- PROBLEM DETAILS -
As the answer, give every line of the records that includes the word "beschrieben".

[Records from a data source]
:::::
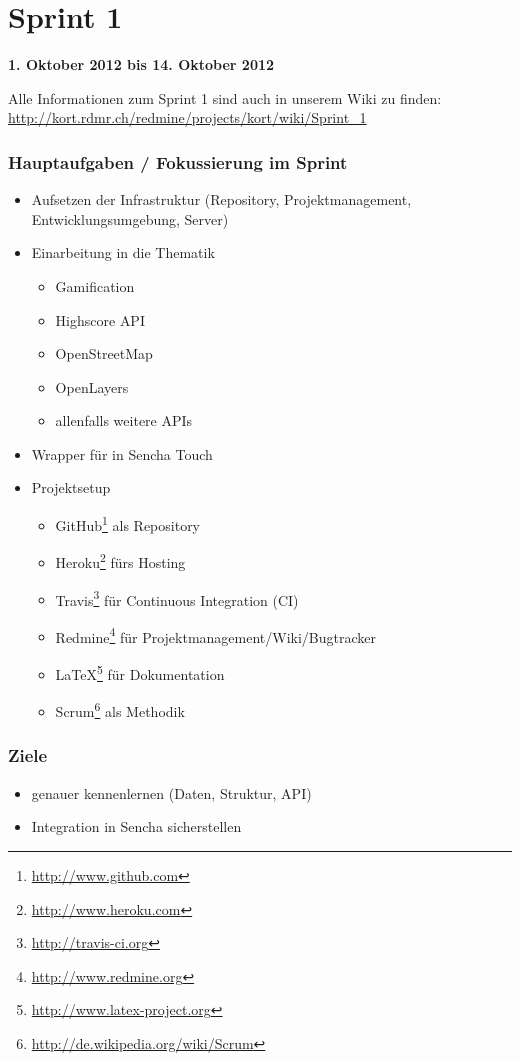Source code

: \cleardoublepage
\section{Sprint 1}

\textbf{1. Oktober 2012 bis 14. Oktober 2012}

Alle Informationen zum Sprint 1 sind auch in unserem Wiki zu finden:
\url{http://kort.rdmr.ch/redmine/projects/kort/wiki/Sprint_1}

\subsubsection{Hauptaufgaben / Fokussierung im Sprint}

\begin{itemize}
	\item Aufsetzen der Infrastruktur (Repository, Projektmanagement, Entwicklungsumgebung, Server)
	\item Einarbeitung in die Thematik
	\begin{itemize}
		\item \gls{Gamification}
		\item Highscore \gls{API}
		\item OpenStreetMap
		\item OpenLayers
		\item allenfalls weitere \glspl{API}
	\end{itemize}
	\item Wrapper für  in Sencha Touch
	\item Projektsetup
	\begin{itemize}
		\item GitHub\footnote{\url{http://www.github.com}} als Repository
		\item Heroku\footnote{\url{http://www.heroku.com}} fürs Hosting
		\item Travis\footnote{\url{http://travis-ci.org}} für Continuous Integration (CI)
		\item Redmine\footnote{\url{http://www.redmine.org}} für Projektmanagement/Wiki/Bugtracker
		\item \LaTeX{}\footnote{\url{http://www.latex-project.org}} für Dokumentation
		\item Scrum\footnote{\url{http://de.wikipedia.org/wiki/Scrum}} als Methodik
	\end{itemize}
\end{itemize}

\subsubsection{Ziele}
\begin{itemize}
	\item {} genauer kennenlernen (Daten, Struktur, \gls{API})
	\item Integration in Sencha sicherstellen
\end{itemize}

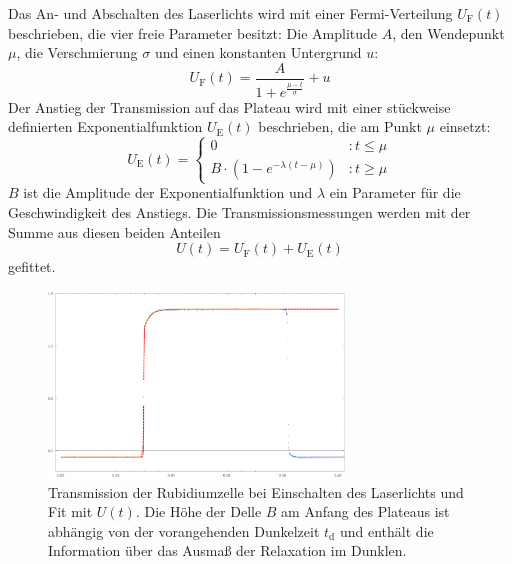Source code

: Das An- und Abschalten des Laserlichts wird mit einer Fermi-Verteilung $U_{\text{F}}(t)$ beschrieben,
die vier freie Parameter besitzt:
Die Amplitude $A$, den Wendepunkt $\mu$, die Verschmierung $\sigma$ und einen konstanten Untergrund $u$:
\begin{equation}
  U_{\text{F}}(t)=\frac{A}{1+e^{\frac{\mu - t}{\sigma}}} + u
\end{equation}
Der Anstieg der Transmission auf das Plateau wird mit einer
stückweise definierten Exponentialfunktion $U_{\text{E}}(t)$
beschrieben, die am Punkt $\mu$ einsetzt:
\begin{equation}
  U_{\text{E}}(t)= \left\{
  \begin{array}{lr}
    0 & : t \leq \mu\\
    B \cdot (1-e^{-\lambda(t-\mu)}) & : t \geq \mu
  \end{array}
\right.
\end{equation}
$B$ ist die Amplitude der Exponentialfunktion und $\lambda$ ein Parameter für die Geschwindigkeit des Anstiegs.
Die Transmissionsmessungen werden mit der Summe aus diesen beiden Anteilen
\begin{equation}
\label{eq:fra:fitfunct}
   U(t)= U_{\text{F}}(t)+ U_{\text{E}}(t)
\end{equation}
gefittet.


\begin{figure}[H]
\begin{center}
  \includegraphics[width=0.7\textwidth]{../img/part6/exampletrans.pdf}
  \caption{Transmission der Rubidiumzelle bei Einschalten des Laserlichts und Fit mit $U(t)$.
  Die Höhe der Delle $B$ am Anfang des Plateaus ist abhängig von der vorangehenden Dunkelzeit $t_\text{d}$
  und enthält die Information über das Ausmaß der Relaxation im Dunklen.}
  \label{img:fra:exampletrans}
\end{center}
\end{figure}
:::::
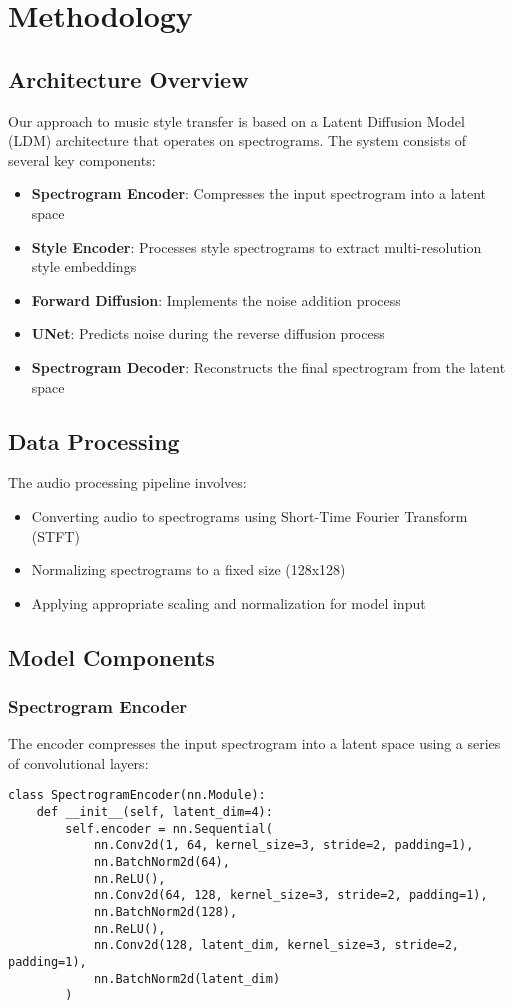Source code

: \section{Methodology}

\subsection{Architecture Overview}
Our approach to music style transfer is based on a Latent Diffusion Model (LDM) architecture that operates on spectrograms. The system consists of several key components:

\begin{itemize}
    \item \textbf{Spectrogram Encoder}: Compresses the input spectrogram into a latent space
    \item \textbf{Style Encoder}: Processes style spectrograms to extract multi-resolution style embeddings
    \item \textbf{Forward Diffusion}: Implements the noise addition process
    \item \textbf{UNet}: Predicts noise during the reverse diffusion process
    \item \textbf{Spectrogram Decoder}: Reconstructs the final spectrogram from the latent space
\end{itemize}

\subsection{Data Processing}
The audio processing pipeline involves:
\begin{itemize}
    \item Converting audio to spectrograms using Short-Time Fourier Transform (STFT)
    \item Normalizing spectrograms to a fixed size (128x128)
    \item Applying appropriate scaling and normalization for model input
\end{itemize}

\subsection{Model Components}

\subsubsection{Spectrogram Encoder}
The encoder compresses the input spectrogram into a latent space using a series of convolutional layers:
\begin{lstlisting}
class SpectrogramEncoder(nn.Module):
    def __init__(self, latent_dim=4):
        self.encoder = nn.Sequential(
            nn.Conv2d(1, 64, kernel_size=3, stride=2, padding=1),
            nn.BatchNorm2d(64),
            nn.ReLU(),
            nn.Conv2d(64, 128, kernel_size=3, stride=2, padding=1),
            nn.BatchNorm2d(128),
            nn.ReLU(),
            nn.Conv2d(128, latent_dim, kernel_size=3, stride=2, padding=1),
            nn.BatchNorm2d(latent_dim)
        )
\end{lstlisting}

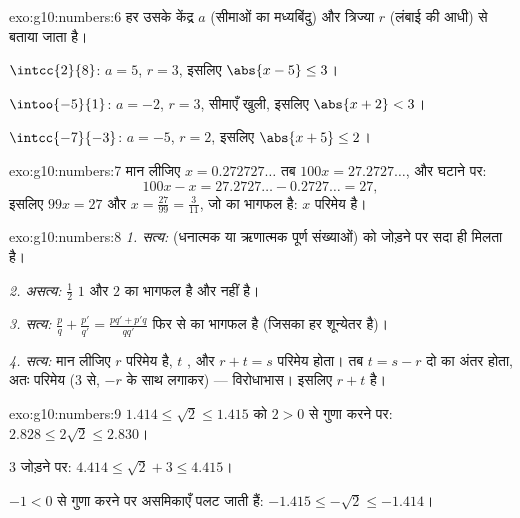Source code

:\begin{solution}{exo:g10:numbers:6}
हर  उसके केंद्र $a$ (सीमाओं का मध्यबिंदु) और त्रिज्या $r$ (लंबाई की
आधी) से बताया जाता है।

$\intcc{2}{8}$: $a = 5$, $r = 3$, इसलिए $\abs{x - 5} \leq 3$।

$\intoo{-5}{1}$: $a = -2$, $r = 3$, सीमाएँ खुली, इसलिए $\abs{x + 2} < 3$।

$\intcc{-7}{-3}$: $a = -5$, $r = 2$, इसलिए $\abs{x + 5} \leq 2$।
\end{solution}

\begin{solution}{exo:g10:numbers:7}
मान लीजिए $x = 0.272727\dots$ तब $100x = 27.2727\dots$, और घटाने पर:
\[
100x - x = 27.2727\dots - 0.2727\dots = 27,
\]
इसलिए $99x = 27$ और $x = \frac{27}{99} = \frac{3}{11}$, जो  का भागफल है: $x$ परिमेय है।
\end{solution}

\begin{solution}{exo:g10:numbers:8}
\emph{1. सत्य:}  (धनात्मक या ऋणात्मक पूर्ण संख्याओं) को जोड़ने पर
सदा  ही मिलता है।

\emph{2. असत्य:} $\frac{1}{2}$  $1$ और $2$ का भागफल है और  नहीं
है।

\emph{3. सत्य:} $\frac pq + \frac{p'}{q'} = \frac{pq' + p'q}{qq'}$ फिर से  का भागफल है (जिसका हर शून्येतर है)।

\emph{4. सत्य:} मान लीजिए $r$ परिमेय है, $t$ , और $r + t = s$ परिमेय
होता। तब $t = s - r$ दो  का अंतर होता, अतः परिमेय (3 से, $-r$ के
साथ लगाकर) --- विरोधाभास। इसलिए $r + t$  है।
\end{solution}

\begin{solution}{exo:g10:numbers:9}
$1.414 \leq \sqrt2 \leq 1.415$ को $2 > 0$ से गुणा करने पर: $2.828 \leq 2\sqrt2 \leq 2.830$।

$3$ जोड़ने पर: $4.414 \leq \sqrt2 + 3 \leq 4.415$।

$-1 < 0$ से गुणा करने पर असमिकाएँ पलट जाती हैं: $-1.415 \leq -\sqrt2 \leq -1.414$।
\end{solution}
:::::
- ANSWER TO THE PROBLEM -
: Das An- und Abschalten des Laserlichts wird mit einer Fermi-Verteilung $U_{\text{F}}(t)$ beschrieben,
beschrieben, die am Punkt $\mu$ einsetzt:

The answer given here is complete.